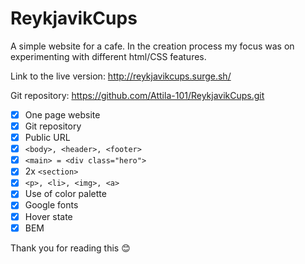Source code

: ﻿# ReykjavikCups
 
A simple website for a cafe. In the creation process my focus was on experimenting with different html/CSS features. 

Link to the live version: http://reykjavikcups.surge.sh/

Git repository: https://github.com/Attila-101/ReykjavikCups.git

- [x] One page website
- [x] Git repository
- [x] Public URL
- [x] `<body>, <header>, <footer>`
- [x] `<main> = <div class="hero">`
- [x] 2x `<section>`
- [x] `<p>, <li>, <img>, <a>`
- [x] Use of color palette
- [x] Google fonts
- [x] Hover state
- [x] BEM

Thank you for reading this 😊
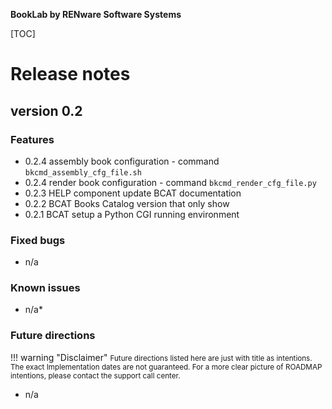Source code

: **BookLab by RENware Software Systems**

[TOC]


# Release notes


## version 0.2

### Features

* 0.2.4 assembly book configuration - command `bkcmd_assembly_cfg_file.sh`
* 0.2.4 render book configuration - command `bkcmd_render_cfg_file.py`
* 0.2.3 HELP component update BCAT documentation
* 0.2.2 BCAT Books Catalog version that only show
* 0.2.1 BCAT setup a Python CGI running environment

### Fixed bugs

*  n/a


### Known issues

* n/a*

### Future directions

!!! warning "Disclaimer"
    <small markdown>Future directions listed here are just with title as intentions. The exact Implementation dates are not guaranteed. For a more clear picture of ROADMAP intentions, please contact the support call center.</small>

* n/a



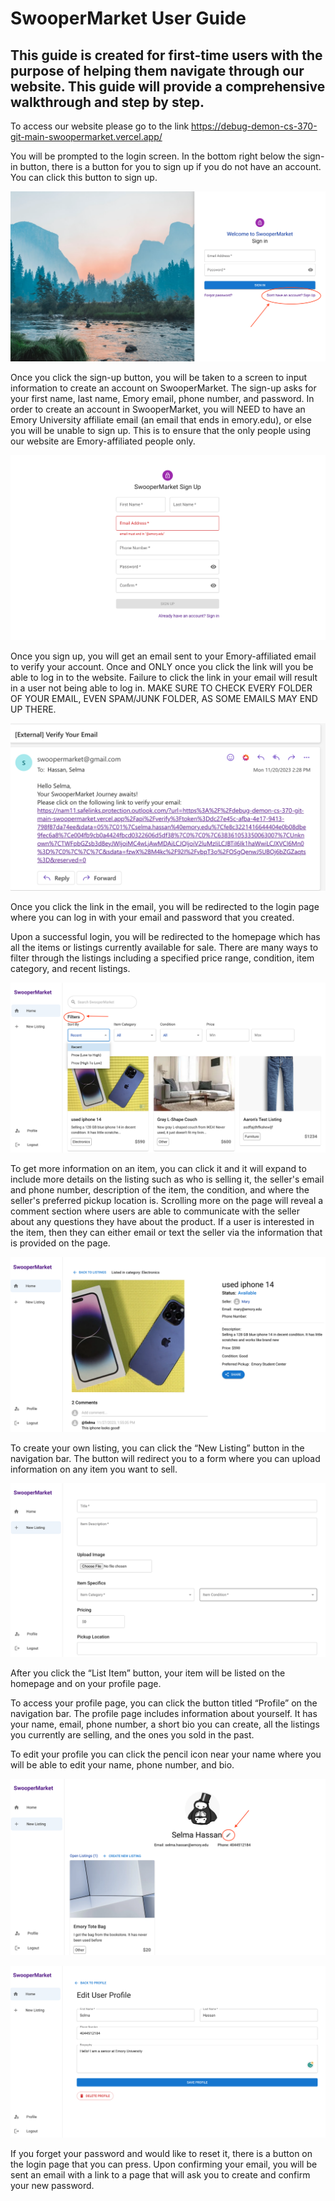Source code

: 
# SwooperMarket User Guide

## This guide is created for first-time users with the purpose of helping them navigate through our website. This guide will provide a comprehensive walkthrough and step by step.

To access our website please go to the link
<https://debug-demon-cs-370-git-main-swoopermarket.vercel.app/>

You will be prompted to the login screen. In the bottom right below the
sign-in button, there is a button for you to sign up if you do not have
an account. You can click this button to sign up.

![Login](https://github.com/selmahassan/DebugDemon---CS370/blob/cbf6cd3704833bb724ce99e85a1224a06b949eaa/swoopermarket-v2/public/images/Screenshot%202023-11-27%20at%204.31.52%20PM.png)

Once you click the sign-up button, you will be taken to a screen to
input information to create an account on SwooperMarket. The sign-up
asks for your first name, last name, Emory email, phone number, and 
password. In order to create an account in SwooperMarket, you will NEED
to have an Emory University affiliate email (an email that ends in
emory.edu), or else you will be unable to sign up. This is to ensure that
the only people using our website are Emory-affiliated people only.

![Sign-up](https://github.com/selmahassan/DebugDemon---CS370/blob/cbf6cd3704833bb724ce99e85a1224a06b949eaa/swoopermarket-v2/public/images/Screenshot%202023-11-27%20at%204.37.12%20PM.png)

Once you sign up, you will get an email sent to your Emory-affiliated
email to verify your account. Once and ONLY once you click the link will
you be able to log in to the website. Failure to click the link in
your email will result in a user not being able to log in. MAKE SURE TO
CHECK EVERY FOLDER OF YOUR EMAIL, EVEN SPAM/JUNK FOLDER, AS SOME EMAILS
MAY END UP THERE.

![Sign-up Email](https://github.com/selmahassan/DebugDemon---CS370/blob/cbf6cd3704833bb724ce99e85a1224a06b949eaa/swoopermarket-v2/public/images/Screenshot%202023-11-27%20at%204.42.37%20PM.png)

Once you click the link in the email, you will be redirected to the
login page where you can log in with your email and password that
you created.

Upon a successful login, you will be redirected to the homepage which
has all the items or listings currently available for sale. There are
many ways to filter through the listings including a specified price
range, condition, item category, and recent listings.

![homepage](https://github.com/selmahassan/DebugDemon---CS370/blob/7f8ad3fc8a9d46de550b20d6e5cf897adf8eaadd/swoopermarket-v2/public/images/Screenshot%202023-11-27%20at%204.47.08%20PM.png)

To get more information on an item, you can click it and it will expand
to include more details on the listing such as who is selling it, the
seller's email and phone number, description of the item, the condition,
and where the seller's preferred pickup location is. Scrolling more on
the page will reveal a comment section where users are able to
communicate with the seller about any questions they have about the
product. If a user is interested in the item, then they can either email
or text the seller via the information that is provided on the page.

![single-listing](https://github.com/selmahassan/DebugDemon---CS370/blob/7f8ad3fc8a9d46de550b20d6e5cf897adf8eaadd/swoopermarket-v2/public/images/Screenshot%202023-11-27%20at%204.53.27%20PM.png)

To create your own listing, you can click the “New Listing” button in the
navigation bar. The button will redirect you to a form where you can
upload information on any item you want to sell.

![new-listing](https://github.com/selmahassan/DebugDemon---CS370/blob/7f8ad3fc8a9d46de550b20d6e5cf897adf8eaadd/swoopermarket-v2/public/images/Screenshot%202023-11-27%20at%204.55.31%20PM.png)

After you click the “List Item” button, your item will be listed on
the homepage and on your profile page.

To access your profile page, you can click the button titled “Profile”
on the navigation bar. The profile page includes information about
yourself. It has your name, email, phone number, a short bio you can
create, all the listings you currently are selling, and the ones you
sold in the past.

To edit your profile you can click the pencil icon near your name where
you will be able to edit your name, phone number, and bio.

![profile](https://github.com/selmahassan/DebugDemon---CS370/blob/7f8ad3fc8a9d46de550b20d6e5cf897adf8eaadd/swoopermarket-v2/public/images/Screenshot%202023-11-27%20at%204.59.45%20PM.png)

![edit-profile](https://github.com/selmahassan/DebugDemon---CS370/blob/7f8ad3fc8a9d46de550b20d6e5cf897adf8eaadd/swoopermarket-v2/public/images/Screenshot%202023-11-27%20at%205.00.56%20PM.png)

If you forget your password and would like to reset it, there is a
button on the login page that you can press. Upon confirming your email,
you will be sent an email with a link to a page that will ask you to
create and confirm your new password.
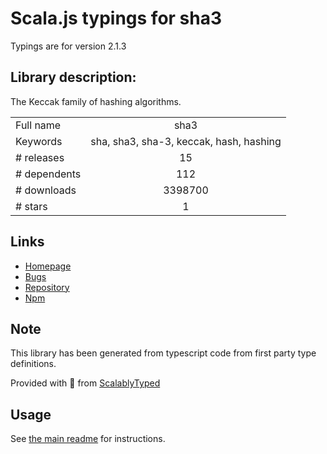 
# Scala.js typings for sha3

Typings are for version 2.1.3

## Library description:
The Keccak family of hashing algorithms.

|                    |                 |
| ------------------ | :-------------: |
| Full name          | sha3 |
| Keywords           | sha, sha3, sha-3, keccak, hash, hashing |
| # releases         | 15 |
| # dependents       | 112 |
| # downloads        | 3398700 |
| # stars            | 1 |

## Links
- [Homepage](https://github.com/phusion/node-sha3#readme)
- [Bugs](https://github.com/phusion/node-sha3/issues)
- [Repository](https://github.com/phusion/node-sha3)
- [Npm](https://www.npmjs.com/package/sha3)
    


## Note
This library has been generated from typescript code from first party type definitions.

Provided with :purple_heart: from [ScalablyTyped](https://github.com/oyvindberg/ScalablyTyped)

## Usage
See [the main readme](../../readme.md) for instructions.



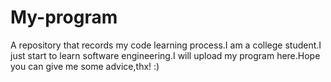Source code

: # My-program
A repository that records my code learning process.I am a college student.I just start to learn software engineering.I will upload my program here.Hope you can give me some advice,thx!  :)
☆ ☆ ☆
Task directions:
Print the listing word for word but skip its pictures.

Answer space:
Source code

: ﻿# ReykjavikCups
 
A simple website for a cafe. In the creation process my focus was on experimenting with different html/CSS features. 

Link to the live version: http://reykjavikcups.surge.sh/

Git repository: https://github.com/Attila-101/ReykjavikCups.git

- [x] One page website
- [x] Git repository
- [x] Public URL
- [x] `<body>, <header>, <footer>`
- [x] `<main> = <div class="hero">`
- [x] 2x `<section>`
- [x] `<p>, <li>, <img>, <a>`
- [x] Use of color palette
- [x] Google fonts
- [x] Hover state
- [x] BEM

Thank you for reading this 😊
Source code

: **BookLab by RENware Software Systems**

[TOC]


# Release notes


## version 0.2

### Features

* 0.2.4 assembly book configuration - command `bkcmd_assembly_cfg_file.sh`
* 0.2.4 render book configuration - command `bkcmd_render_cfg_file.py`
* 0.2.3 HELP component update BCAT documentation
* 0.2.2 BCAT Books Catalog version that only show
* 0.2.1 BCAT setup a Python CGI running environment

### Fixed bugs

*  n/a


### Known issues

* n/a*

### Future directions

!!! warning "Disclaimer"
    <small markdown>Future directions listed here are just with title as intentions. The exact Implementation dates are not guaranteed. For a more clear picture of ROADMAP intentions, please contact the support call center.</small>

* n/a



Source code

: 
# SwooperMarket User Guide

## This guide is created for first-time users with the purpose of helping them navigate through our website. This guide will provide a comprehensive walkthrough and step by step.

To access our website please go to the link
<https://debug-demon-cs-370-git-main-swoopermarket.vercel.app/>

You will be prompted to the login screen. In the bottom right below the
sign-in button, there is a button for you to sign up if you do not have
an account. You can click this button to sign up.

![Login](https://github.com/selmahassan/DebugDemon---CS370/blob/cbf6cd3704833bb724ce99e85a1224a06b949eaa/swoopermarket-v2/public/images/Screenshot%202023-11-27%20at%204.31.52%20PM.png)

Once you click the sign-up button, you will be taken to a screen to
input information to create an account on SwooperMarket. The sign-up
asks for your first name, last name, Emory email, phone number, and 
password. In order to create an account in SwooperMarket, you will NEED
to have an Emory University affiliate email (an email that ends in
emory.edu), or else you will be unable to sign up. This is to ensure that
the only people using our website are Emory-affiliated people only.

![Sign-up](https://github.com/selmahassan/DebugDemon---CS370/blob/cbf6cd3704833bb724ce99e85a1224a06b949eaa/swoopermarket-v2/public/images/Screenshot%202023-11-27%20at%204.37.12%20PM.png)

Once you sign up, you will get an email sent to your Emory-affiliated
email to verify your account. Once and ONLY once you click the link will
you be able to log in to the website. Failure to click the link in
your email will result in a user not being able to log in. MAKE SURE TO
CHECK EVERY FOLDER OF YOUR EMAIL, EVEN SPAM/JUNK FOLDER, AS SOME EMAILS
MAY END UP THERE.

![Sign-up Email](https://github.com/selmahassan/DebugDemon---CS370/blob/cbf6cd3704833bb724ce99e85a1224a06b949eaa/swoopermarket-v2/public/images/Screenshot%202023-11-27%20at%204.42.37%20PM.png)

Once you click the link in the email, you will be redirected to the
login page where you can log in with your email and password that
you created.

Upon a successful login, you will be redirected to the homepage which
has all the items or listings currently available for sale. There are
many ways to filter through the listings including a specified price
range, condition, item category, and recent listings.

![homepage](https://github.com/selmahassan/DebugDemon---CS370/blob/7f8ad3fc8a9d46de550b20d6e5cf897adf8eaadd/swoopermarket-v2/public/images/Screenshot%202023-11-27%20at%204.47.08%20PM.png)

To get more information on an item, you can click it and it will expand
to include more details on the listing such as who is selling it, the
seller's email and phone number, description of the item, the condition,
and where the seller's preferred pickup location is. Scrolling more on
the page will reveal a comment section where users are able to
communicate with the seller about any questions they have about the
product. If a user is interested in the item, then they can either email
or text the seller via the information that is provided on the page.

![single-listing](https://github.com/selmahassan/DebugDemon---CS370/blob/7f8ad3fc8a9d46de550b20d6e5cf897adf8eaadd/swoopermarket-v2/public/images/Screenshot%202023-11-27%20at%204.53.27%20PM.png)

To create your own listing, you can click the “New Listing” button in the
navigation bar. The button will redirect you to a form where you can
upload information on any item you want to sell.

![new-listing](https://github.com/selmahassan/DebugDemon---CS370/blob/7f8ad3fc8a9d46de550b20d6e5cf897adf8eaadd/swoopermarket-v2/public/images/Screenshot%202023-11-27%20at%204.55.31%20PM.png)

After you click the “List Item” button, your item will be listed on
the homepage and on your profile page.

To access your profile page, you can click the button titled “Profile”
on the navigation bar. The profile page includes information about
yourself. It has your name, email, phone number, a short bio you can
create, all the listings you currently are selling, and the ones you
sold in the past.

To edit your profile you can click the pencil icon near your name where
you will be able to edit your name, phone number, and bio.

![profile](https://github.com/selmahassan/DebugDemon---CS370/blob/7f8ad3fc8a9d46de550b20d6e5cf897adf8eaadd/swoopermarket-v2/public/images/Screenshot%202023-11-27%20at%204.59.45%20PM.png)

![edit-profile](https://github.com/selmahassan/DebugDemon---CS370/blob/7f8ad3fc8a9d46de550b20d6e5cf897adf8eaadd/swoopermarket-v2/public/images/Screenshot%202023-11-27%20at%205.00.56%20PM.png)

If you forget your password and would like to reset it, there is a
button on the login page that you can press. Upon confirming your email,
you will be sent an email with a link to a page that will ask you to
create and confirm your new password.
# Scala.js typings for sha3

Typings are for version 2.1.3

## Library description:
The Keccak family of hashing algorithms.

|                    |                 |
| ------------------ | :-------------: |
| Full name          | sha3 |
| Keywords           | sha, sha3, sha-3, keccak, hash, hashing |
| # releases         | 15 |
| # dependents       | 112 |
| # downloads        | 3398700 |
| # stars            | 1 |

## Links
- [Homepage](https://github.com/phusion/node-sha3#readme)
- [Bugs](https://github.com/phusion/node-sha3/issues)
- [Repository](https://github.com/phusion/node-sha3)
- [Npm](https://www.npmjs.com/package/sha3)
    


## Note
This library has been generated from typescript code from first party type definitions.

Provided with :purple_heart: from [ScalablyTyped](https://github.com/oyvindberg/ScalablyTyped)

## Usage
See [the main readme](../../readme.md) for instructions.



Source code

: # My-program
A repository that records my code learning process.I am a college student.I just start to learn software engineering.I will upload my program here.Hope you can give me some advice,thx!  :)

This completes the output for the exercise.